In total, Leidos says it collected "net bookings" worth $5.4 billion in the quarter -- and maybe more than that. (By my math, $2.5 billion plus $1.7 billion plus $1.7 billion plus $0.4 billion adds up to $6.3 billion.) And compared to the $3.5 billion in sales Leidos billed in the quarter, that works out to a 1.6 "book-to-bill" ratio for Leidos. In other words, for every $1 in sales Leidos executed in the quarter, it took in $1.60 in new work to be done.
Suffice it to say that this is extremely bullish for future sales growth at Leidos. It implies that sales, and presumably profits (if the company can inch up that profit margin a bit) will be growing strongly in future quarters and years.

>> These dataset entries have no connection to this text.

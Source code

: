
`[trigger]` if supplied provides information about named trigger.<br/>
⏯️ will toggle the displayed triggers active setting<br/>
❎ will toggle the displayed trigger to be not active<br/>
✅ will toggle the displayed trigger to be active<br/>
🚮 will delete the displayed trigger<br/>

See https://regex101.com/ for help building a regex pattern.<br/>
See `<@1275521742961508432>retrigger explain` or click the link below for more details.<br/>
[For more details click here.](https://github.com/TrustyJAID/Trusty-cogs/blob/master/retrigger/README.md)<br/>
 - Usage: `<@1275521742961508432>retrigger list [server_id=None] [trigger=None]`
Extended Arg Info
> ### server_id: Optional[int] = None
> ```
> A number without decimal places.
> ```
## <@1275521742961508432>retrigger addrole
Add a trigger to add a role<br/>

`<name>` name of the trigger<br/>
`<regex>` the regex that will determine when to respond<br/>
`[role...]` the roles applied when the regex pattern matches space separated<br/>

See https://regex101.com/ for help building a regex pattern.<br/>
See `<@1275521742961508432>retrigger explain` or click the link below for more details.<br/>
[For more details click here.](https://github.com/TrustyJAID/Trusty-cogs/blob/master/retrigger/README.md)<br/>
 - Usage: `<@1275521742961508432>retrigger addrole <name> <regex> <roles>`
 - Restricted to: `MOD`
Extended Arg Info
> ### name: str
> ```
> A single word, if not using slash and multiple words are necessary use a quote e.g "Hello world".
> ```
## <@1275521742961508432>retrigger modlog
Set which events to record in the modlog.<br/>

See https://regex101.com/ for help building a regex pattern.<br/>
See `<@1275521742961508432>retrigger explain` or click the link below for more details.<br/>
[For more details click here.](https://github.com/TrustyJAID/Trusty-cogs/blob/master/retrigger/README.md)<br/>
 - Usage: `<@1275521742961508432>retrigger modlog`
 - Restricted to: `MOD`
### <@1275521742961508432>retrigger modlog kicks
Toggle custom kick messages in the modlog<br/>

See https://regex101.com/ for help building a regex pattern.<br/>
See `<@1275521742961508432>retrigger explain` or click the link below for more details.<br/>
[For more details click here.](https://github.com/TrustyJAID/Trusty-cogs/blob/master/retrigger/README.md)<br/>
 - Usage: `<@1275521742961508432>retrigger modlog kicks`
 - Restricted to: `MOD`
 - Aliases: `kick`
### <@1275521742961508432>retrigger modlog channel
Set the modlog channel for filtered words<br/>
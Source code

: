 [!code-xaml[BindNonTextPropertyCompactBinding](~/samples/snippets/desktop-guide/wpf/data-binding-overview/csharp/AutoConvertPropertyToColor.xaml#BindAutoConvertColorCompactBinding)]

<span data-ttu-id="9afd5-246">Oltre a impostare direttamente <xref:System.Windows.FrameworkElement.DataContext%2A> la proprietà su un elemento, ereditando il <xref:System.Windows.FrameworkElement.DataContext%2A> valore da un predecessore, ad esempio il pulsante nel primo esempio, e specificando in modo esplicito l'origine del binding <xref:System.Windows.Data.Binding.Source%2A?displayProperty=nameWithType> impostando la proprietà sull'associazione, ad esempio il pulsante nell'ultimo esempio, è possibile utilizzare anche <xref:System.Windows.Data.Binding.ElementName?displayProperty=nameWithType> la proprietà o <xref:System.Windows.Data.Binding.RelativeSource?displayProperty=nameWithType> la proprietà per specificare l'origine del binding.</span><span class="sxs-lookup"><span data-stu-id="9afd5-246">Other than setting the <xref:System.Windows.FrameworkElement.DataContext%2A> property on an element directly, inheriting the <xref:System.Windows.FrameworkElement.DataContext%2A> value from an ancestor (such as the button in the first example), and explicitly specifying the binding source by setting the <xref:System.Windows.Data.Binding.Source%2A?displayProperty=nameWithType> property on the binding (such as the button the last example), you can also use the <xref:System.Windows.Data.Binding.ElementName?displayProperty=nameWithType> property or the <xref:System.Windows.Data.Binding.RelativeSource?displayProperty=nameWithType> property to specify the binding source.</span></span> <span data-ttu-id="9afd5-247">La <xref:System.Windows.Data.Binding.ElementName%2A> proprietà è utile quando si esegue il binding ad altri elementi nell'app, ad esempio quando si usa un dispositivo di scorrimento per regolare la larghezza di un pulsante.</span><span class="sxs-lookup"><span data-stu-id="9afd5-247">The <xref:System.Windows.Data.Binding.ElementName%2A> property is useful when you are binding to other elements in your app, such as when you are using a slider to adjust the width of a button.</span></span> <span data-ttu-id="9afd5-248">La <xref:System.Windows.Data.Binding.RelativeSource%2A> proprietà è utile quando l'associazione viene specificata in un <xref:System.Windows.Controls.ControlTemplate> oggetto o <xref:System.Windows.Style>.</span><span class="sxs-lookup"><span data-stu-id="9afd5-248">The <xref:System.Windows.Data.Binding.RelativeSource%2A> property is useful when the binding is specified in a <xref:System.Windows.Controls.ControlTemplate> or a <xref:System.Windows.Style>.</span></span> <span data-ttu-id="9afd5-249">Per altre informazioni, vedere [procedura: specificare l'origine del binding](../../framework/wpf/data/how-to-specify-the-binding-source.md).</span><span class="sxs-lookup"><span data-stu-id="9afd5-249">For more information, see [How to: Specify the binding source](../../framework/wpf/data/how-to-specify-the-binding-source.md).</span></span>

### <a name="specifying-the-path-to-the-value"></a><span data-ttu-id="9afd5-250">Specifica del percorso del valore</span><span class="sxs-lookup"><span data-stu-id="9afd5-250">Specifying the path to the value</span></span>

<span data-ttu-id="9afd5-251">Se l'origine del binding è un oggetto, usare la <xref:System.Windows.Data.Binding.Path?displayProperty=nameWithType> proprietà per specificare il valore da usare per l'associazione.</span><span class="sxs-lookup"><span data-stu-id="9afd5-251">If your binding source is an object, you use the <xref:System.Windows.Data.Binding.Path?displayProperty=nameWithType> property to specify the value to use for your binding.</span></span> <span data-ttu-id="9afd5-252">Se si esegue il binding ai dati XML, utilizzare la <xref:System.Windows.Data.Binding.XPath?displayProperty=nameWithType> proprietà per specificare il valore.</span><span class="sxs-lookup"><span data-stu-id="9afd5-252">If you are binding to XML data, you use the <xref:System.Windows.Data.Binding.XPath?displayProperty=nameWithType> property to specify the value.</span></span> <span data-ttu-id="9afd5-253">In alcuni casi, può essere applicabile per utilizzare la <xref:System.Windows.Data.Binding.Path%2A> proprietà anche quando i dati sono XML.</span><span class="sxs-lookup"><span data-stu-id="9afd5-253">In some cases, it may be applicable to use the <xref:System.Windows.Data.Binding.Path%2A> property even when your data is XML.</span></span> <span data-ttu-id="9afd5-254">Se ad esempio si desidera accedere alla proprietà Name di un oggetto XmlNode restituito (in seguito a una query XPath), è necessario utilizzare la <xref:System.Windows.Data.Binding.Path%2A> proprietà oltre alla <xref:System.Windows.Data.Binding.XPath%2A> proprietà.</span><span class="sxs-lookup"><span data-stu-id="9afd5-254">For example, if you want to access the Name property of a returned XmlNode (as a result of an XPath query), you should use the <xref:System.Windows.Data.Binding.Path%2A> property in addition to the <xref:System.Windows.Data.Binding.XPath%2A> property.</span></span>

Granted, many of these contracts are long-term in nature -- as long as 10 years -- so it may take some time for the money to roll in. In the near term, Leidos is still being conservative on guidance, and simply affirming prior predictions that it will collect between $13.9 billion and $14.3 billion in sales this year, earn "non-GAAP" (adjusted) profits between $6.10 and $6.50 per share, and generate in excess of $1 billion in cash from operations.
Even at the low end of guidance, though, that values Leidos at a below-market 17.2 times earnings -- and maybe even cheaper, if Leidos per-share earnings are closer to $6.50 than $6.10 this year. I call that a bargain.